Hamas-Tunnel nach Israel: Die Gefahr aus dem Untergrund
Unterirdische Gänge der Hamas Israels Hightech-Armee verzweifelt an Lowtech-Tunneln
Die Angreifer kamen aus dem Untergrund. Sie waren schwer bewaffnet und feuerten mindestens eine Panzerabwehrrakete auf einen israelischen Wachtturm. Fünf Soldaten wurden bei dem Überfall getötet. Ein Eindringling wurde bei dem Versuch erschossen, die Leiche eines Israelis zu verschleppen. Die anderen verschwanden so schnell, wie sie gekommen waren. In den Untergrund. Durch einen Tunnel zurück in den Gaza-Streifen.
Der Überfall am Montagabend in der Nähe des Kibbuz Nahal Os, nur wenige Hundert Meter von der Grenze zum Gaza-Streifen entfernt, war der sechste seit Beginn der jüngsten Eskalationsrunde zwischen Israel und der Hamas. Dabei sind elf Soldaten und mehr als 20 militante Palästinenser getötet worden. Die Attacken aus den Angriffstunneln sind derzeit die größte Bedrohung für Israels Sicherheit - und die Öffentlichkeit ist überrascht, was für ein gewaltiges unterirdisches System die Hamas hat aufbauen können.
Deshalb werden in Israel Stimmen laut, die den Geheimdiensten und dem Militär vorwerfen, die Gefahr über Jahre unterschätzt zu haben. Kabinettsmitglieder sprechen bereits von einem "umfassenden Versagen" des Sicherheitsapparats.
Eine mittelalterliche Taktik überrascht Israels Armee
"Niemand schien in der Lage zu sein, die Dimension des Tunnelnetzwerks zu überblicken und die Möglichkeit eines massiven Überraschungsangriffs gegen die Menschen an der israelischen Grenze zu erkennen", kritisiert Yossi Alpher, der selbst jahrelang als Geheimdienstoffizier in der Armee und beim Auslandsgeheimdienst Mossad tätig war. "Tunnel sind eine mittelalterliche Taktik. Das ist so 'lowtech', dass wir das im wahrsten Sinne des Wortes nicht auf dem Radar hatten", sagt Michael Oren, Israels Ex-Botschafter in Washington und ebenfalls ehemaliger Geheimdienstler.
Dabei sind Tunnel zwischen Israel und Gaza keine neue Erfindung.
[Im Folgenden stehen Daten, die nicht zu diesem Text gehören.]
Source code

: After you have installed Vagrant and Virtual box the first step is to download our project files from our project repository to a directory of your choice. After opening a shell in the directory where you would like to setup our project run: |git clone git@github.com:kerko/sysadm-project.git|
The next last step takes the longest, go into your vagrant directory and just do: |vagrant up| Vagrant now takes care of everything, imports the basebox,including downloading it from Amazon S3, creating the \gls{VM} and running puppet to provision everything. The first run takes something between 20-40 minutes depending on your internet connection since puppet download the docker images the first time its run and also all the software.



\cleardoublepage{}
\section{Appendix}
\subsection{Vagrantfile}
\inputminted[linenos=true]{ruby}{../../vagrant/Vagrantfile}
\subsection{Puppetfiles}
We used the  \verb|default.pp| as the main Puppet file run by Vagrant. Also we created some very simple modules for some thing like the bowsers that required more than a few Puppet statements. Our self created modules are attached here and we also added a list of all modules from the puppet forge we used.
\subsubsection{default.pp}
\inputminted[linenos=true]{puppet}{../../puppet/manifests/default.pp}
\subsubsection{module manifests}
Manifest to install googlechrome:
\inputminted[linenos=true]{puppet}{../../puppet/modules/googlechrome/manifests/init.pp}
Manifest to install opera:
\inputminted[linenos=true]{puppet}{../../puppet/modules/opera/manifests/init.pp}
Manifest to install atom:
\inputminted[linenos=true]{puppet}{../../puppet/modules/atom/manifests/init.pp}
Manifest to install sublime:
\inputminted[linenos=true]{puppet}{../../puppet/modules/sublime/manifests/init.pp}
Schon vor der Abriegelung des Gaza-Streifens wurden durch diese Gänge Waren von und nach Israel geschmuggelt. 2006 drangen Hamas-Kämpfer durch einen unterirdischen Gang auf die israelische Seite der Grenze vor und entführten den Soldaten Gilad Schalit. Nur waren all diese Tunnel relativ einfach gebaut und reichten nur wenige Meter hinter den Grenzzaun.
Der israelische Geheimdienst wusste, dass die Hamas nach der letzten Militäroperation in Gaza vor knapp zwei Jahren den Bau von Angriffstunneln verstärkt hatte. Der renommierte Journalist Ben Caspit berichtet, dass Israel vor Ausbruch der aktuellen Eskalation davon ausgegangen sei, dass es drei dieser unterirdischen Gänge auf israelisches Gebiet gebe. Inzwischen hat das Militär 45 Tunnel entdeckt, US-Geheimdienste wollen mithilfe von Satellitenaufnahmen sogar 60 Gänge entdeckt haben.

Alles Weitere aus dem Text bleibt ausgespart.